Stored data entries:
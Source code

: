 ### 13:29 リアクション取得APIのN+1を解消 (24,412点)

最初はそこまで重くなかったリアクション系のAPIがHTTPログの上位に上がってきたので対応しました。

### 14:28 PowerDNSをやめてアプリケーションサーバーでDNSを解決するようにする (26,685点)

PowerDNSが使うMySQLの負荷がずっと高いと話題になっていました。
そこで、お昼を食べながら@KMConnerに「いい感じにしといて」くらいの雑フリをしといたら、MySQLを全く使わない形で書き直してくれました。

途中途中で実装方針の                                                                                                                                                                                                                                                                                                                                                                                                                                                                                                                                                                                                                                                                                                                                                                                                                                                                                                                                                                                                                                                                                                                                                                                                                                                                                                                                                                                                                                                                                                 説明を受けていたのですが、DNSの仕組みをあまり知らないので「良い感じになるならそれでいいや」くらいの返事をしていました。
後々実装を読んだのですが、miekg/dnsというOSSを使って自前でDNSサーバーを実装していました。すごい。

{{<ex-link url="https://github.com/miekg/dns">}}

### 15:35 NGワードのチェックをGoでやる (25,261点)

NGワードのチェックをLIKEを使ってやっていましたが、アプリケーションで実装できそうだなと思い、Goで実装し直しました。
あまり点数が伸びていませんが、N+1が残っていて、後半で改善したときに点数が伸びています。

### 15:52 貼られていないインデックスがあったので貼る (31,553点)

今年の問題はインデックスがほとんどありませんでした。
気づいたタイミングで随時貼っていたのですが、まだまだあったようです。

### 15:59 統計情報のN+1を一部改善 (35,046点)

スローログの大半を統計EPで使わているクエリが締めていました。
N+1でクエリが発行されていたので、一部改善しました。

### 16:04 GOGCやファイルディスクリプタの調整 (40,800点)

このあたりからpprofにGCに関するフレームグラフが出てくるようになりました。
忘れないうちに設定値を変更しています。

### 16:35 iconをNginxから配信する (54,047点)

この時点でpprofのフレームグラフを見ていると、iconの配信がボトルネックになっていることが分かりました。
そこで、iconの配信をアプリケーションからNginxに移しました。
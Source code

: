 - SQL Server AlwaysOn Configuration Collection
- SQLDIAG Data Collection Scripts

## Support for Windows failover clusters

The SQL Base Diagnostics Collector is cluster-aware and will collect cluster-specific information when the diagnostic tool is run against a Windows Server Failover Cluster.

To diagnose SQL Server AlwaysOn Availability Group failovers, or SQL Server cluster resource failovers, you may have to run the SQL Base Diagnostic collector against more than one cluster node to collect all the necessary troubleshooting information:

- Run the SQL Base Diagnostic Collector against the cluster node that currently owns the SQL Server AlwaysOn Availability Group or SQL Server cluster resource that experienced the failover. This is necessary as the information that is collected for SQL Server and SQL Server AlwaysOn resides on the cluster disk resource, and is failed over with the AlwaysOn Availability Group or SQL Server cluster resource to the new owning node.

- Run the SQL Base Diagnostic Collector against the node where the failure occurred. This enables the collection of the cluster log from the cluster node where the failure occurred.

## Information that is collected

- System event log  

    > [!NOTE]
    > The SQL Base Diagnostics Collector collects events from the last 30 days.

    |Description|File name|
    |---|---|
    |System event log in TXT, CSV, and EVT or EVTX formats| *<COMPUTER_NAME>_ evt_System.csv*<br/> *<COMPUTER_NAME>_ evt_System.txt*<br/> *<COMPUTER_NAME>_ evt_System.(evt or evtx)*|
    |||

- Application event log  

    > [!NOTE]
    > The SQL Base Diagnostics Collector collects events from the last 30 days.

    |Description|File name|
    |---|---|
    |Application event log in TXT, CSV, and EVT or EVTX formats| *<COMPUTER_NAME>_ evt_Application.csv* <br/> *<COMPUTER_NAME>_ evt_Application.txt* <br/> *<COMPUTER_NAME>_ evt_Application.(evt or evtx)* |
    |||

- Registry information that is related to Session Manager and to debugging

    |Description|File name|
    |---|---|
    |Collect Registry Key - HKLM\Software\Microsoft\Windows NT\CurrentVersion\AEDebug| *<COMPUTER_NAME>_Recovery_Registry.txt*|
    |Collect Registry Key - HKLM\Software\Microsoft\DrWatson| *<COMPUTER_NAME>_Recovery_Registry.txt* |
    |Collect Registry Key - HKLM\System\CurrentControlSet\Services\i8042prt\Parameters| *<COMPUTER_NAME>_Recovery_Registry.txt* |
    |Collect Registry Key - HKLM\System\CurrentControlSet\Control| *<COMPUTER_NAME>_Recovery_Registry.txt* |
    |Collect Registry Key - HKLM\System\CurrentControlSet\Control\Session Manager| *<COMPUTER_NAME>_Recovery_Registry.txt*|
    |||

• YOUR TASK:
Print, without alteration, only the lines above between the one holding "- Run the SQL Base Diagnostic Collector against the cluster" and the one holding "Key - HKLM\Software\Microsoft\DrWatson|", inclusive.

• SOLUTION BELOW:
- Run the SQL Base Diagnostic Collector against the cluster node that currently owns the SQL Server AlwaysOn Availability Group or SQL Server cluster resource that experienced the failover. This is necessary as the information that is collected for SQL Server and SQL Server AlwaysOn resides on the cluster disk resource, and is failed over with the AlwaysOn Availability Group or SQL Server cluster resource to the new owning node.

- Run the SQL Base Diagnostic Collector against the node where the failure occurred. This enables the collection of the cluster log from the cluster node where the failure occurred.

## Information that is collected

- System event log  

    > [!NOTE]
    > The SQL Base Diagnostics Collector collects events from the last 30 days.

    |Description|File name|
    |---|---|
    |System event log in TXT, CSV, and EVT or EVTX formats| *<COMPUTER_NAME>_ evt_System.csv*<br/> *<COMPUTER_NAME>_ evt_System.txt*<br/> *<COMPUTER_NAME>_ evt_System.(evt or evtx)*|
    |||

- Application event log  

    > [!NOTE]
    > The SQL Base Diagnostics Collector collects events from the last 30 days.

    |Description|File name|
    |---|---|
    |Application event log in TXT, CSV, and EVT or EVTX formats| *<COMPUTER_NAME>_ evt_Application.csv* <br/> *<COMPUTER_NAME>_ evt_Application.txt* <br/> *<COMPUTER_NAME>_ evt_Application.(evt or evtx)* |
    |||

- Registry information that is related to Session Manager and to debugging

    |Description|File name|
    |---|---|
    |Collect Registry Key - HKLM\Software\Microsoft\Windows NT\CurrentVersion\AEDebug| *<COMPUTER_NAME>_Recovery_Registry.txt*|
    |Collect Registry Key - HKLM\Software\Microsoft\DrWatson| *<COMPUTER_NAME>_Recovery_Registry.txt* |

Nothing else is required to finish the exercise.